The inner region of COCOA is immersed in a uniform axial magnetic field of 3.8T that extends until a radius of 150 cm, where four 1.1 cm layers of iron immediately precede the ECAL. The ECAL is modeled as a homogeneous calorimeter by mixing lead and liquid argon, corresponding to ATLAS calorimeter materials, in volume proportion 1.2:4.6 leading to a radiation length of \(X_0 = 2.5\) cm. For the HCAL, iron is used as the absorber material, and polyvinyl toluene plastic material as the scintillating active material. These are mixed with a volume proportion 1.1:1.0, yielding a nuclear interaction length of \(\lambda _{int}=26.6\) cm. The simulated energy deposits in each layer are smeared to reproduce the expected sampling energy resolution. For our dataset, the hadronic sampling term is 10%. The effect of pileup and electronic noise is mimicked using normal distributions centered at zero with widths varying according to the layer. The choice of material and smearing parameters is tuned to reproduce the ATLAS calorimeter system’s single-particle response.
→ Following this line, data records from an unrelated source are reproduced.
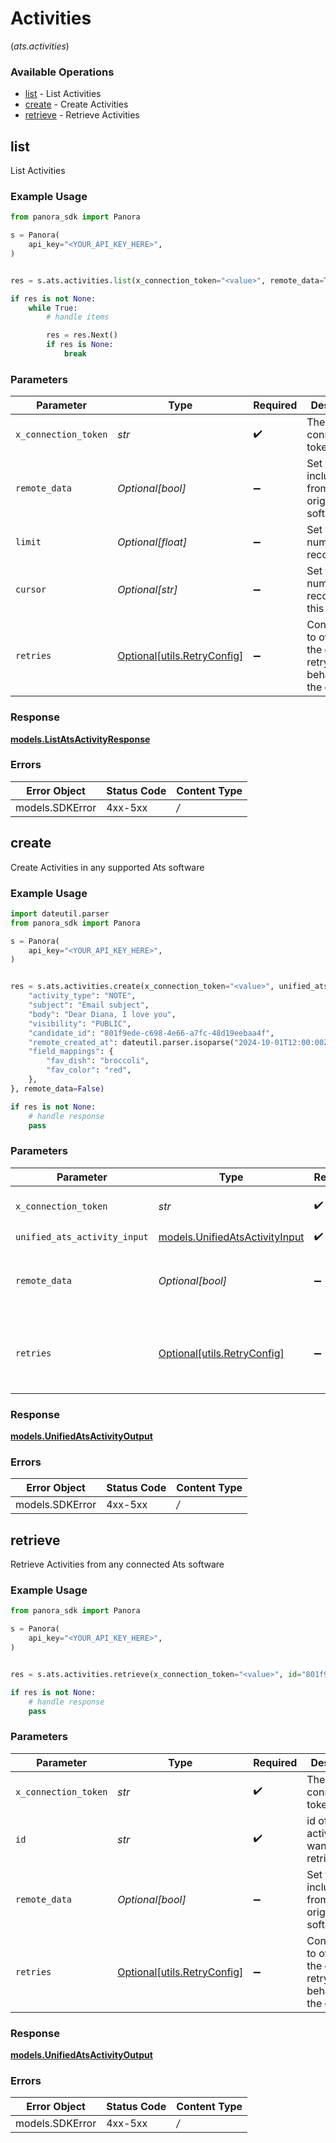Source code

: # Activities
(*ats.activities*)

### Available Operations

* [list](#list) - List  Activities
* [create](#create) - Create Activities
* [retrieve](#retrieve) - Retrieve Activities

## list

List  Activities

### Example Usage

```python
from panora_sdk import Panora

s = Panora(
    api_key="<YOUR_API_KEY_HERE>",
)


res = s.ats.activities.list(x_connection_token="<value>", remote_data=True, limit=10, cursor="1b8b05bb-5273-4012-b520-8657b0b90874")

if res is not None:
    while True:
        # handle items

        res = res.Next()
        if res is None:
            break


```

### Parameters

| Parameter                                                           | Type                                                                | Required                                                            | Description                                                         | Example                                                             |
| ------------------------------------------------------------------- | ------------------------------------------------------------------- | ------------------------------------------------------------------- | ------------------------------------------------------------------- | ------------------------------------------------------------------- |
| `x_connection_token`                                                | *str*                                                               | :heavy_check_mark:                                                  | The connection token                                                |                                                                     |
| `remote_data`                                                       | *Optional[bool]*                                                    | :heavy_minus_sign:                                                  | Set to true to include data from the original software.             | true                                                                |
| `limit`                                                             | *Optional[float]*                                                   | :heavy_minus_sign:                                                  | Set to get the number of records.                                   | 10                                                                  |
| `cursor`                                                            | *Optional[str]*                                                     | :heavy_minus_sign:                                                  | Set to get the number of records after this cursor.                 | 1b8b05bb-5273-4012-b520-8657b0b90874                                |
| `retries`                                                           | [Optional[utils.RetryConfig]](../../models/utils/retryconfig.md)    | :heavy_minus_sign:                                                  | Configuration to override the default retry behavior of the client. |                                                                     |


### Response

**[models.ListAtsActivityResponse](../../models/listatsactivityresponse.md)**
### Errors

| Error Object    | Status Code     | Content Type    |
| --------------- | --------------- | --------------- |
| models.SDKError | 4xx-5xx         | */*             |

## create

Create Activities in any supported Ats software

### Example Usage

```python
import dateutil.parser
from panora_sdk import Panora

s = Panora(
    api_key="<YOUR_API_KEY_HERE>",
)


res = s.ats.activities.create(x_connection_token="<value>", unified_ats_activity_input={
    "activity_type": "NOTE",
    "subject": "Email subject",
    "body": "Dear Diana, I love you",
    "visibility": "PUBLIC",
    "candidate_id": "801f9ede-c698-4e66-a7fc-48d19eebaa4f",
    "remote_created_at": dateutil.parser.isoparse("2024-10-01T12:00:00Z"),
    "field_mappings": {
        "fav_dish": "broccoli",
        "fav_color": "red",
    },
}, remote_data=False)

if res is not None:
    # handle response
    pass

```

### Parameters

| Parameter                                                                 | Type                                                                      | Required                                                                  | Description                                                               | Example                                                                   |
| ------------------------------------------------------------------------- | ------------------------------------------------------------------------- | ------------------------------------------------------------------------- | ------------------------------------------------------------------------- | ------------------------------------------------------------------------- |
| `x_connection_token`                                                      | *str*                                                                     | :heavy_check_mark:                                                        | The connection token                                                      |                                                                           |
| `unified_ats_activity_input`                                              | [models.UnifiedAtsActivityInput](../../models/unifiedatsactivityinput.md) | :heavy_check_mark:                                                        | N/A                                                                       |                                                                           |
| `remote_data`                                                             | *Optional[bool]*                                                          | :heavy_minus_sign:                                                        | Set to true to include data from the original Ats software.               | false                                                                     |
| `retries`                                                                 | [Optional[utils.RetryConfig]](../../models/utils/retryconfig.md)          | :heavy_minus_sign:                                                        | Configuration to override the default retry behavior of the client.       |                                                                           |


### Response

**[models.UnifiedAtsActivityOutput](../../models/unifiedatsactivityoutput.md)**
### Errors

| Error Object    | Status Code     | Content Type    |
| --------------- | --------------- | --------------- |
| models.SDKError | 4xx-5xx         | */*             |

## retrieve

Retrieve Activities from any connected Ats software

### Example Usage

```python
from panora_sdk import Panora

s = Panora(
    api_key="<YOUR_API_KEY_HERE>",
)


res = s.ats.activities.retrieve(x_connection_token="<value>", id="801f9ede-c698-4e66-a7fc-48d19eebaa4f", remote_data=False)

if res is not None:
    # handle response
    pass

```

### Parameters

| Parameter                                                           | Type                                                                | Required                                                            | Description                                                         | Example                                                             |
| ------------------------------------------------------------------- | ------------------------------------------------------------------- | ------------------------------------------------------------------- | ------------------------------------------------------------------- | ------------------------------------------------------------------- |
| `x_connection_token`                                                | *str*                                                               | :heavy_check_mark:                                                  | The connection token                                                |                                                                     |
| `id`                                                                | *str*                                                               | :heavy_check_mark:                                                  | id of the activity you want to retrieve.                            | 801f9ede-c698-4e66-a7fc-48d19eebaa4f                                |
| `remote_data`                                                       | *Optional[bool]*                                                    | :heavy_minus_sign:                                                  | Set to true to include data from the original Ats software.         | false                                                               |
| `retries`                                                           | [Optional[utils.RetryConfig]](../../models/utils/retryconfig.md)    | :heavy_minus_sign:                                                  | Configuration to override the default retry behavior of the client. |                                                                     |


### Response

**[models.UnifiedAtsActivityOutput](../../models/unifiedatsactivityoutput.md)**
### Errors

| Error Object    | Status Code     | Content Type    |
| --------------- | --------------- | --------------- |
| models.SDKError | 4xx-5xx         | */*             |
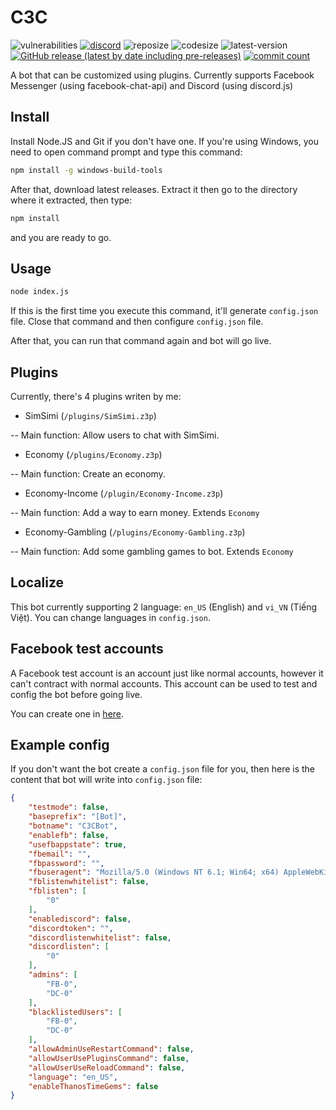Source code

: # C3C
<img alt="vulnerabilities" src="https://img.shields.io/snyk/vulnerabilities/github/lequanglam/c3c.svg?style=flat-square"> <a href="https://discord.gg/2A4bYJu"><img alt="discord" src="https://img.shields.io/discord/591223706643070976.svg?style=flat-square"></a> <img alt="reposize" src="https://img.shields.io/github/repo-size/lequanglam/c3c.svg?style=flat-square"> <img alt="codesize" src="https://img.shields.io/github/languages/code-size/lequanglam/c3c.svg?style=flat-square"> <img alt="latest-version" src="https://img.shields.io/badge/dynamic/json?color=red&label=latest-version&prefix=v&query=%24.version&url=https%3A%2F%2Fraw.githubusercontent.com%2Flequanglam%2Fc3c%2Fmaster%2Fpackage.json&style=flat-square"> <a href="https://github.com/lequanglam/c3c/releases"><img alt="GitHub release (latest by date including pre-releases)" src="https://img.shields.io/github/v/release/lequanglam/c3c?include_prereleases&label=latest-github-version&style=flat-square"></a> <a href="https://github.com/lequanglam/c3c/commits"><img alt="commit count" src="https://img.shields.io/github/commit-activity/m/lequanglam/c3c.svg?label=commit&style=flat-square"></a>

A bot that can be customized using plugins. Currently supports Facebook Messenger (using facebook-chat-api) and Discord (using discord.js)

## Install
Install Node.JS and Git if you don't have one. If you're using Windows, you need to open command prompt and type this command:
```bash
npm install -g windows-build-tools
```
After that, download latest releases. Extract it then go to the directory where it extracted, then type: 
```bash
npm install
``` 
and you are ready to go.

## Usage
```bash
node index.js
```

If this is the first time you execute this command, it'll generate `config.json` file. Close that command and then configure `config.json` file.

After that, you can run that command again and bot will go live.

## Plugins
Currently, there's 4 plugins writen by me: 
- SimSimi (`/plugins/SimSimi.z3p`)

-- Main function: Allow users to chat with SimSimi.
- Economy (`/plugins/Economy.z3p`)

-- Main function: Create an economy.
- Economy-Income (`/plugin/Economy-Income.z3p`)

-- Main function: Add a way to earn money. Extends `Economy`
- Economy-Gambling (`/plugins/Economy-Gambling.z3p`)

-- Main function: Add some gambling games to bot. Extends `Economy`

## Localize
This bot currently supporting 2 language: `en_US` (English) and `vi_VN` (Tiếng Việt). You can change languages in `config.json`.

## Facebook test accounts
A Facebook test account is an account just like normal accounts, however it can't contract with normal accounts. This account can be used to test and config the bot before going live.

You can create one in [here](https://www.facebook.com/whitehat/accounts/).

## Example config
If you don't want the bot create a `config.json` file for you, then here is the content that bot will write into `config.json` file:
```json
{
    "testmode": false,
    "baseprefix": "[Bot]",
    "botname": "C3CBot",
    "enablefb": false,
    "usefbappstate": true,
    "fbemail": "",
    "fbpassword": "",
    "fbuseragent": "Mozilla/5.0 (Windows NT 6.1; Win64; x64) AppleWebKit/537.36 (KHTML, like Gecko) Chrome/74.0.3729.169 Safari/537.36",
    "fblistenwhitelist": false,
    "fblisten": [
        "0"
    ],
    "enablediscord": false,
    "discordtoken": "",
    "discordlistenwhitelist": false,
    "discordlisten": [
        "0"
    ],
    "admins": [
        "FB-0",
        "DC-0"
    ],
    "blacklistedUsers": [
        "FB-0",
        "DC-0"
    ],
    "allowAdminUseRestartCommand": false,
    "allowUserUsePluginsCommand": false,
    "allowUserUseReloadCommand": false,
    "language": "en_US",
    "enableThanosTimeGems": false
}
```
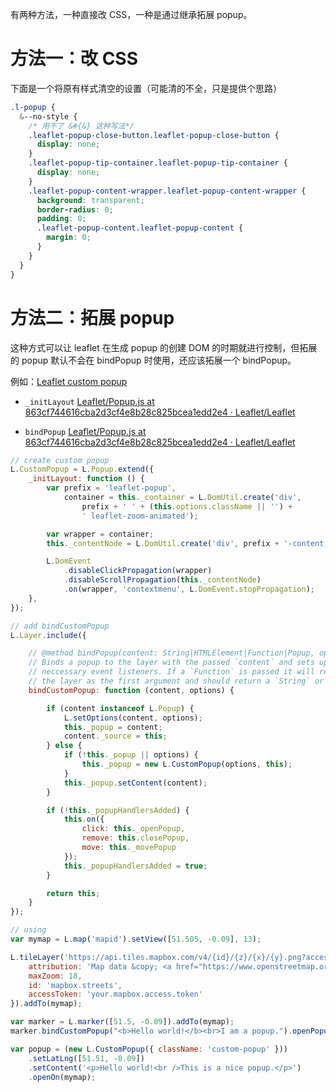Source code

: 有两种方法，一种直接改 CSS，一种是通过继承拓展 popup。

# 方法一：改 CSS

下面是一个将原有样式清空的设置（可能清的不全，只是提供个思路）

```scss
.l-popup {
  &--no-style {
    /* 用不了 &#{&} 这种写法*/
    .leaflet-popup-close-button.leaflet-popup-close-button {
      display: none;
    }
    .leaflet-popup-tip-container.leaflet-popup-tip-container {
      display: none;
    }
    .leaflet-popup-content-wrapper.leaflet-popup-content-wrapper {
      background: transparent;
      border-radius: 0;
      padding: 0;
      .leaflet-popup-content.leaflet-popup-content {
        margin: 0;
      }
    }
  }
}
```

# 方法二：拓展 popup

这种方式可以让 leaflet 在生成 popup 的创建 DOM 的时期就进行控制，但拓展的 popup 默认不会在 bindPopup 时使用，还应该拓展一个 bindPopup。

例如：[Leaflet custom popup](https://codepen.io/1010543618/pen/KOgXLp) 

-   `_initLayout`
    [Leaflet/Popup.js at 863cf744616cba2d3cf4e8b28c825bcea1edd2e4 · Leaflet/Leaflet](https://github.com/Leaflet/Leaflet/blob/863cf744616cba2d3cf4e8b28c825bcea1edd2e4/src/layer/Popup.js#L158)

-   `bindPopup`
    [Leaflet/Popup.js at 863cf744616cba2d3cf4e8b28c825bcea1edd2e4 · Leaflet/Leaflet](https://github.com/Leaflet/Leaflet/blob/863cf744616cba2d3cf4e8b28c825bcea1edd2e4/src/layer/Popup.js#L366)

```js
// create custom popup
L.CustomPopup = L.Popup.extend({
    _initLayout: function () {
        var prefix = 'leaflet-popup',
            container = this._container = L.DomUtil.create('div',
                prefix + ' ' + (this.options.className || '') +
                ' leaflet-zoom-animated');

        var wrapper = container;
        this._contentNode = L.DomUtil.create('div', prefix + '-content', wrapper);

        L.DomEvent
            .disableClickPropagation(wrapper)
            .disableScrollPropagation(this._contentNode)
            .on(wrapper, 'contextmenu', L.DomEvent.stopPropagation);
    },
});

// add bindCustomPopup
L.Layer.include({

    // @method bindPopup(content: String|HTMLElement|Function|Popup, options?: Popup options): this
    // Binds a popup to the layer with the passed `content` and sets up the
    // neccessary event listeners. If a `Function` is passed it will receive
    // the layer as the first argument and should return a `String` or `HTMLElement`.
    bindCustomPopup: function (content, options) {

        if (content instanceof L.Popup) {
            L.setOptions(content, options);
            this._popup = content;
            content._source = this;
        } else {
            if (!this._popup || options) {
                this._popup = new L.CustomPopup(options, this);
            }
            this._popup.setContent(content);
        }

        if (!this._popupHandlersAdded) {
            this.on({
                click: this._openPopup,
                remove: this.closePopup,
                move: this._movePopup
            });
            this._popupHandlersAdded = true;
        }

        return this;
    }
});

// using
var mymap = L.map('mapid').setView([51.505, -0.09], 13);

L.tileLayer('https://api.tiles.mapbox.com/v4/{id}/{z}/{x}/{y}.png?access_token={accessToken}', {
    attribution: 'Map data &copy; <a href="https://www.openstreetmap.org/">OpenStreetMap</a> contributors, <a href="https://creativecommons.org/licenses/by-sa/2.0/">CC-BY-SA</a>, Imagery © <a href="https://www.mapbox.com/">Mapbox</a>',
    maxZoom: 18,
    id: 'mapbox.streets',
    accessToken: 'your.mapbox.access.token'
}).addTo(mymap);

var marker = L.marker([51.5, -0.09]).addTo(mymap);
marker.bindCustomPopup("<b>Hello world!</b><br>I am a popup.").openPopup();

var popup = (new L.CustomPopup({ className: 'custom-popup' }))
    .setLatLng([51.51, -0.09])
    .setContent('<p>Hello world!<br />This is a nice popup.</p>')
    .openOn(mymap);
```
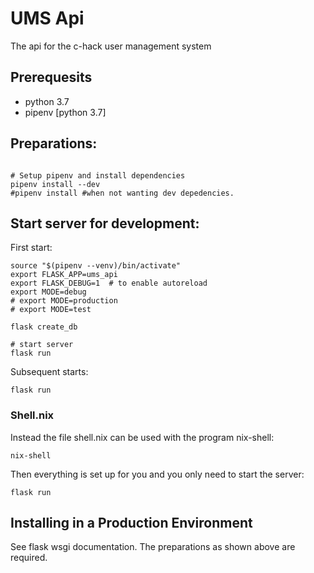 # UMS Api
The api for the c-hack user management system

## Prerequesits
- python 3.7
- pipenv [python 3.7]

## Preparations:
```shell

# Setup pipenv and install dependencies
pipenv install --dev
#pipenv install #when not wanting dev depedencies.
```

## Start server for development:

First start:
```shell
source "$(pipenv --venv)/bin/activate"
export FLASK_APP=ums_api
export FLASK_DEBUG=1  # to enable autoreload
export MODE=debug
# export MODE=production
# export MODE=test

flask create_db

# start server
flask run
```

Subsequent starts:
```shell
flask run
```

### Shell.nix

Instead the file shell.nix can be used with the program nix-shell:
```shell
nix-shell
```
Then everything is set up for you and you only need to start the server:
```shell
flask run
```

## Installing in a Production Environment
See flask wsgi documentation. The preparations as shown above are required.
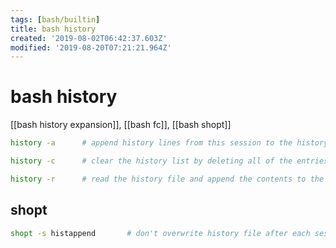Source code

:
 ```yaml
---
tags: [bash/builtin]
title: bash history
created: '2019-08-02T06:42:37.603Z'
modified: '2019-08-20T07:21:21.964Z'
---
```


# bash history

[[bash history expansion]], [[bash fc]], [[bash shopt]]

```sh
history -a      # append history lines from this session to the history file

history -c      # clear the history list by deleting all of the entries

history -r      # read the history file and append the contents to the history list
```

## shopt
```sh
shopt -s histappend       # don't overwrite history file after each session
```
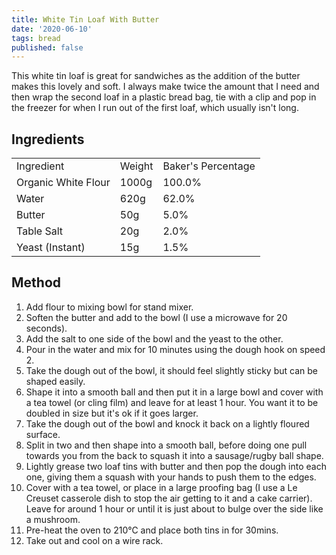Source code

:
 ```yaml
---
title: White Tin Loaf With Butter
date: '2020-06-10'
tags: bread
published: false
---
```

This white tin loaf is great for sandwiches as the addition of the butter makes this lovely and soft. I always make twice the amount that I need and then wrap the second loaf in a plastic bread bag, tie with a clip and pop in the freezer for when I run out of the first loaf, which usually isn't long. 

Ingredients
-----------

<table>
    <tr>
        <td>Ingredient</td>
        <td>Weight</td>
        <td>Baker's Percentage</td>
    </tr>
    <tr>
        <td>Organic White Flour</td>
        <td>1000g</td>
        <td>100.0%</td>
    </tr>
    <tr>
        <td>Water</td>
        <td>620g</td>
        <td>62.0%</td>
    </tr>
    <tr>
        <td>Butter</td>
        <td>50g</td>
        <td>5.0%</td>
    </tr>
    <tr>
        <td>Table Salt</td>
        <td>20g</td>
        <td>2.0%</td>
    </tr>
    <tr>
        <td>Yeast (Instant)</td>
        <td>15g</td>
        <td>1.5%</td>
    </tr>
</table>

Method
------

1. Add flour to mixing bowl for stand mixer. 
2. Soften the butter and add to the bowl (I use a microwave for 20 seconds).
3. Add the salt to one side of the bowl and the yeast to the other.
4. Pour in the water and mix for 10 minutes using the dough hook on speed 2.
5. Take the dough out of the bowl, it should feel slightly sticky but can be shaped easily.
6. Shape it into a smooth ball and then put it in a large bowl and cover with a tea towel (or cling film) and leave for at least 1 hour. You want it to be doubled in size but it's ok if it goes larger.
7. Take the dough out of the bowl and knock it back on a lightly floured surface.
8. Split in two and then shape into a smooth ball, before doing one pull towards you from the back to squash it into a sausage/rugby ball shape.
9. Lightly grease two loaf tins with butter and then pop the dough into each one, giving them a squash with your hands to push them to the edges.
10. Cover with a tea towel, or place in a large proofing bag (I use a Le Creuset casserole dish to stop the air getting to it and a cake carrier). Leave for around 1 hour or until it is just about to bulge over the side like a mushroom. 
11. Pre-heat the oven to 210℃ and place both tins in for 30mins. 
12. Take out and cool on a wire rack.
Table 1 Characteristics of the six calorimeter layers: depths in radiation length \((X_0)\) and nuclear interaction length \((\lambda _{int}),\) granularity, and standard deviations of the simulated noise distributions

The effect of tracking is emulated by smearing truth charged particles with a resolution \(\frac{\sigma (p)}{p} = a \times p \) with \(a = 10^{-5}/\)GeV. The smearing of the track direction is neglected as it is expected to have a subdominant effect in our problem of interest.

Charged particles produced from hadrons decaying-in-flight above a transverse radius \( R > \) 75 mm (250 mm) in the barrel (endcap) have no tracks associated to them. To focus on the reconstruction of particles as they appear at the calorimeter, the dataset simulates photon conversions only at the stage of the iron layer prior to the calorimeters, while material interactions within the tracker are emulated solely by the track q/p smearing.

2.2 Dataset generation

Event generation, followed by parton shower and hadronization is performed with Pythia8 [13] with a single initial state quark or gluon particle. The parton initial energy is sampled in the range 10–200 GeV, and angular coordinates are distributed uniformly in the range \(\eta \in [-2.5,2.5]\), \(\phi \in [-\pi , \pi ]\). Final state particles are interfaced with Geant4 to simulate their interaction with material, both showering in the calorimeter and scattering and e.g. photon conversions in the iron layer preceding it. Additional pileup collisions were not simulated. The targets of the machine learning algorithms are final state stable particles with transverse momentum above 1 GeV, which reach the calorimeter.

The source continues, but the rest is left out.